At Home: A Short History of Private Life
By Bill Bryson
Doubleday, 2010. 497 p. Nonfiction
“Home is where the heart is” said John McLeod and that sanctuary is the focus of Bill Bryson’s current work of historical brilliance.
Bryson and family live in an old rectory in Norfolk, England, and while doing a spot of home repair one day, Bryson began to ponder the origins of home life: why the original rector needed a dining room of such grandiose proportions for his single self, why the only indoor toilet was tucked away in a small cupboard on the stair landing and seriously, what function did that extra row of buttons on his suit coat sleeve really serve?
All these questions and many more fascinating details of home living are brought to glowing life as Bryson takes us on a historical tour of our own home, room by room, cellar to roof, through the glorious past of what has now come to be commonplace.
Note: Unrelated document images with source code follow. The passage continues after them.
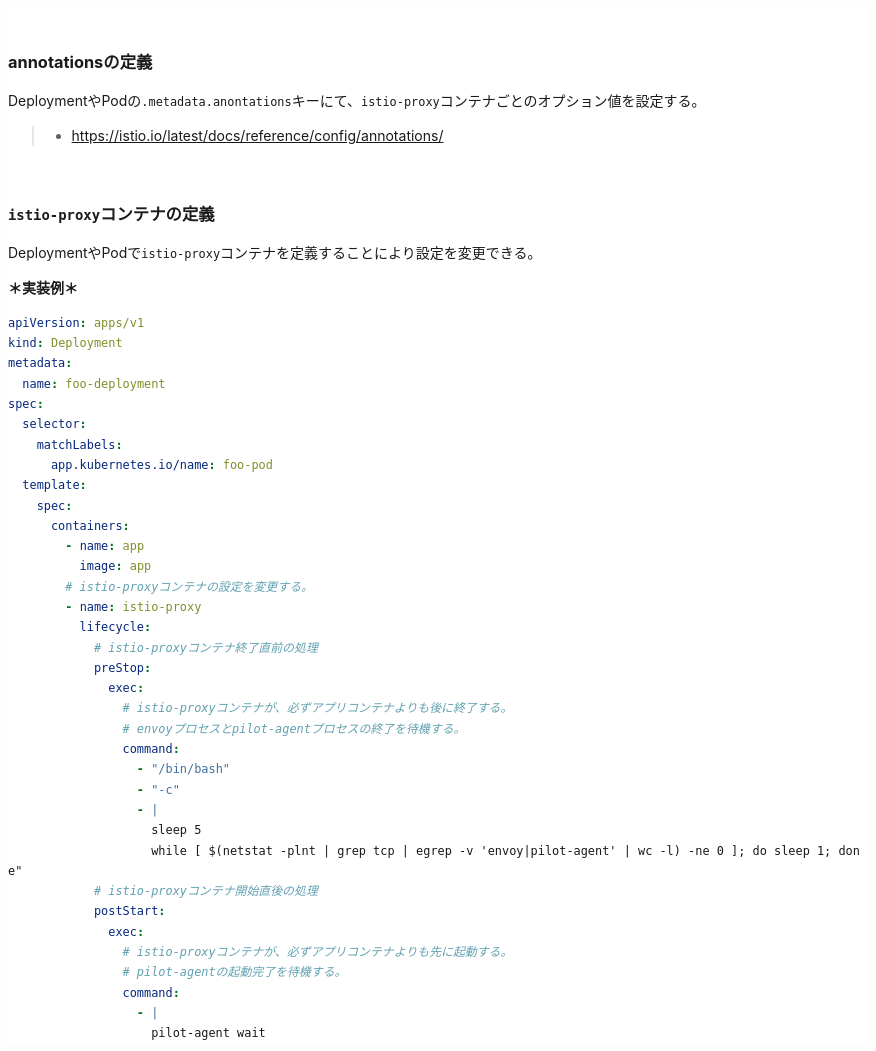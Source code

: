 <br>

### annotationsの定義

DeploymentやPodの`.metadata.anontations`キーにて、`istio-proxy`コンテナごとのオプション値を設定する。

> - https://istio.io/latest/docs/reference/config/annotations/

<br>

### `istio-proxy`コンテナの定義

DeploymentやPodで`istio-proxy`コンテナを定義することにより設定を変更できる。

**＊実装例＊**

```yaml
apiVersion: apps/v1
kind: Deployment
metadata:
  name: foo-deployment
spec:
  selector:
    matchLabels:
      app.kubernetes.io/name: foo-pod
  template:
    spec:
      containers:
        - name: app
          image: app
        # istio-proxyコンテナの設定を変更する。
        - name: istio-proxy
          lifecycle:
            # istio-proxyコンテナ終了直前の処理
            preStop:
              exec:
                # istio-proxyコンテナが、必ずアプリコンテナよりも後に終了する。
                # envoyプロセスとpilot-agentプロセスの終了を待機する。
                command:
                  - "/bin/bash"
                  - "-c"
                  - |
                    sleep 5
                    while [ $(netstat -plnt | grep tcp | egrep -v 'envoy|pilot-agent' | wc -l) -ne 0 ]; do sleep 1; done"
            # istio-proxyコンテナ開始直後の処理
            postStart:
              exec:
                # istio-proxyコンテナが、必ずアプリコンテナよりも先に起動する。
                # pilot-agentの起動完了を待機する。
                command:
                  - |
                    pilot-agent wait
```
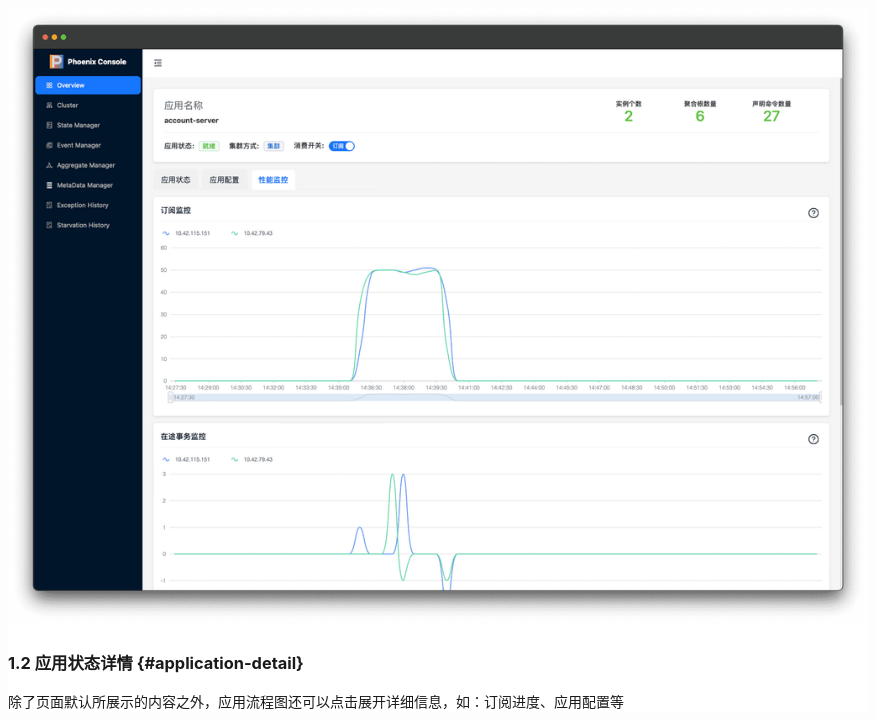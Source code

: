 ![](../assets/phoenix-console/service-management/003.png)
   </TabItem>
</Tabs>

### 1.2 应用状态详情 \{#application-detail\}

除了页面默认所展示的内容之外，应用流程图还可以点击展开详细信息，如：订阅进度、应用配置等

<Tabs className="unique-tabs">
  <TabItem value="订阅进度">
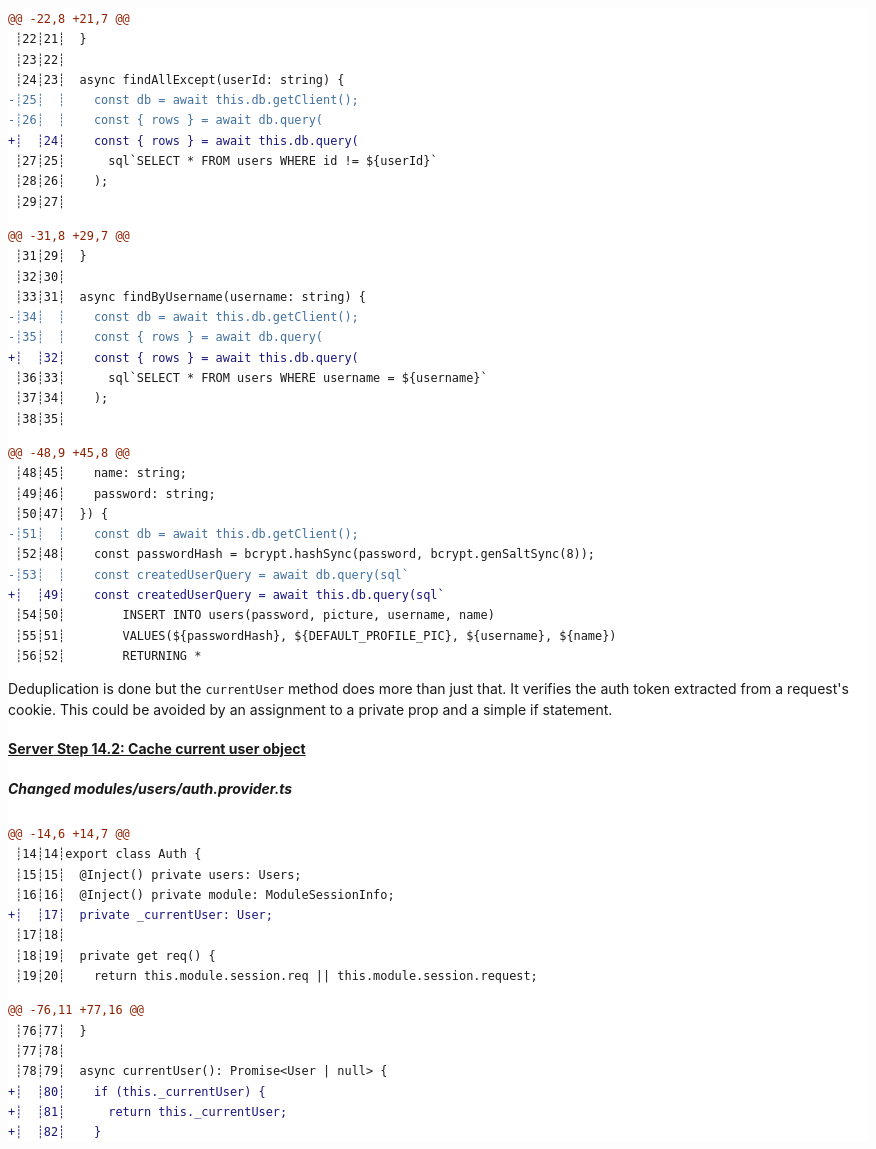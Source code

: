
 ```diff
@@ -22,8 +21,7 @@
 ┊22┊21┊  }
 ┊23┊22┊
 ┊24┊23┊  async findAllExcept(userId: string) {
-┊25┊  ┊    const db = await this.db.getClient();
-┊26┊  ┊    const { rows } = await db.query(
+┊  ┊24┊    const { rows } = await this.db.query(
 ┊27┊25┊      sql`SELECT * FROM users WHERE id != ${userId}`
 ┊28┊26┊    );
 ┊29┊27┊
```
```diff
@@ -31,8 +29,7 @@
 ┊31┊29┊  }
 ┊32┊30┊
 ┊33┊31┊  async findByUsername(username: string) {
-┊34┊  ┊    const db = await this.db.getClient();
-┊35┊  ┊    const { rows } = await db.query(
+┊  ┊32┊    const { rows } = await this.db.query(
 ┊36┊33┊      sql`SELECT * FROM users WHERE username = ${username}`
 ┊37┊34┊    );
 ┊38┊35┊
```
```diff
@@ -48,9 +45,8 @@
 ┊48┊45┊    name: string;
 ┊49┊46┊    password: string;
 ┊50┊47┊  }) {
-┊51┊  ┊    const db = await this.db.getClient();
 ┊52┊48┊    const passwordHash = bcrypt.hashSync(password, bcrypt.genSaltSync(8));
-┊53┊  ┊    const createdUserQuery = await db.query(sql`
+┊  ┊49┊    const createdUserQuery = await this.db.query(sql`
 ┊54┊50┊        INSERT INTO users(password, picture, username, name)
 ┊55┊51┊        VALUES(${passwordHash}, ${DEFAULT_PROFILE_PIC}, ${username}, ${name})
 ┊56┊52┊        RETURNING *
```

[}]: #

Deduplication is done but the `currentUser` method does more than just that. It verifies the auth token extracted from a request's cookie. This could be avoided by an assignment to a private prop and a simple if statement.

[{]: <helper> (diffStep "14.2" module="server")

#### [__Server__ Step 14.2: Cache current user object](https://github.com/Urigo/WhatsApp-Clone-Server/commit/ccfaed50ae9e7e06cb49d7be0435e752746a8707)

##### Changed modules&#x2F;users&#x2F;auth.provider.ts
```diff
@@ -14,6 +14,7 @@
 ┊14┊14┊export class Auth {
 ┊15┊15┊  @Inject() private users: Users;
 ┊16┊16┊  @Inject() private module: ModuleSessionInfo;
+┊  ┊17┊  private _currentUser: User;
 ┊17┊18┊
 ┊18┊19┊  private get req() {
 ┊19┊20┊    return this.module.session.req || this.module.session.request;
```
```diff
@@ -76,11 +77,16 @@
 ┊76┊77┊  }
 ┊77┊78┊
 ┊78┊79┊  async currentUser(): Promise<User | null> {
+┊  ┊80┊    if (this._currentUser) {
+┊  ┊81┊      return this._currentUser;
+┊  ┊82┊    }
```

[//]: # (head-end)
[{]: <helper> (diffStep "14.1" files="modules/common/database.provider.ts" module="server")
[{]: <helper> (diffStep "14.1" files="modules/users/users.provider.ts, modules/chats/chats.provider.ts" module="server")
[{]: <helper> (diffStep "14.3" module="server")
[{]: <helper> (diffStep "14.4" module="server")
[{]: <helper> (diffStep "14.5" module="server")
[{]: <helper> (diffStep "14.6" module="server")
[{]: <helper> (diffStep "14.7" module="server")
[{]: <helper> (diffStep "14.8" module="server")
[{]: <helper> (diffStep "15.1" files="src/components/ChatRoomScreen/index.tsx" module="client")
[{]: <helper> (diffStep "15.1" files="src/components/ChatsListScreen/ChatsList.tsx" module="client")
[{]: <helper> (diffStep "15.1" files="src/components/ChatsListScreen/AddChatButton.tsx" module="client")
[{]: <helper> (diffStep "15.1" files="src/components/ChatsListScreen/ChatsList.tsx" module="client")
[{]: <helper> (diffStep "14.9" module="server")
[{]: <helper> (diffStep "14.10" module="server")
[{]: <helper> (diffStep "14.11" module="server")
[{]: <helper> (diffStep "15.6" module="client")
[{]: <helper> (diffStep "15.2" module="client")
[{]: <helper> (diffStep "15.3" module="client")
[{]: <helper> (diffStep "15.4" module="client")
[{]: <helper> (diffStep "15.5" module="client")
[{]: <helper> (diffStep "15.7" module="client")
[{]: <helper> (diffStep "15.8" module="client")
[{]: <helper> (diffStep "15.9" module="client")
[{]: <helper> (diffStep "15.10" files="src/components/ChatRoomScreen/MessagesList.tsx" module="client")
[{]: <helper> (diffStep "15.11" module="client")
He examines the advent of the sofa (so shockingly intimate), the introduction of the mousetrap and the relief of relieving yourself indoors with the benefits of working plumbing. However mundane you thought your home used to be, you'll think so no more.
Anyway you look at it, by examining the homes of the past you’ll be forced to appreciate your home of the present—whether you’ve got a gourmet kitchen or not. A grand book to ring in the Thanksgiving season and start you listing the million blessings of our modern age.